Wenig später verließ der junge Mann mit vielen Büchern im Arm und bereits in Gedanken versunken die Bibliothek, um sich während der bevorstehenden Feier­tage voller Eifer seiner Dissertation zuzuwenden. Meine guten Wünsche zu Weih­nachten und zum neuen Jahr mag er vielleicht schon gar nicht mehr gehört ha­ben.

Über die Feiertage und in der Zeit dazwischen, die man zutreffend als „zwischen den Jahren“ bezeichnet, war die Bibliothek geschlossen.

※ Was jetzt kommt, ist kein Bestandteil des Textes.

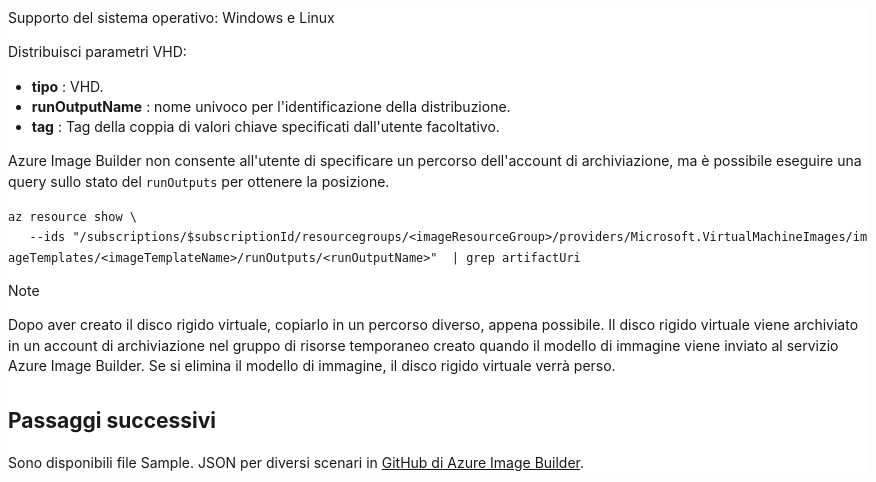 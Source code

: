 Supporto del sistema operativo: Windows e Linux

Distribuisci parametri VHD:

- **tipo** : VHD.
- **runOutputName** : nome univoco per l'identificazione della distribuzione.  
- **tag** : Tag della coppia di valori chiave specificati dall'utente facoltativo.
 
Azure Image Builder non consente all'utente di specificare un percorso dell'account di archiviazione, ma è possibile eseguire una query sullo stato del `runOutputs` per ottenere la posizione.  

```azurecli-interactive
az resource show \
   --ids "/subscriptions/$subscriptionId/resourcegroups/<imageResourceGroup>/providers/Microsoft.VirtualMachineImages/imageTemplates/<imageTemplateName>/runOutputs/<runOutputName>"  | grep artifactUri 
```

> [!NOTE]
> Dopo aver creato il disco rigido virtuale, copiarlo in un percorso diverso, appena possibile. Il disco rigido virtuale viene archiviato in un account di archiviazione nel gruppo di risorse temporaneo creato quando il modello di immagine viene inviato al servizio Azure Image Builder. Se si elimina il modello di immagine, il disco rigido virtuale verrà perso. 
 
## <a name="next-steps"></a>Passaggi successivi

Sono disponibili file Sample. JSON per diversi scenari in [GitHub di Azure Image Builder](https://github.com/danielsollondon/azvmimagebuilder).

Danach hatte ich mich heftig erkältet und litt unter Fieber und Schüttelfrost, so dass ich eine ganze Wei­le das Bett hüten musste. Als ich schließlich wieder meine Arbeit in der Biblio­thek aufnahm, erfuhr ich eher nebenbei, dass jener eifrige Doktorand gleich nach den Weihnachtsferien sämtliche entliehenen Bücher zurückgegeben habe und seitdem nicht mehr gesehen worden sei. Das ist nun schon einige Jahre her, aber seitdem schickt mir dieser inzwischen nicht mehr ganz so junge Mann in jedem Jahr eine Weihnachtskarte mit Grüßen auch von seiner Familie … und in jedem Jahr ist ein Name mehr aufgeführt.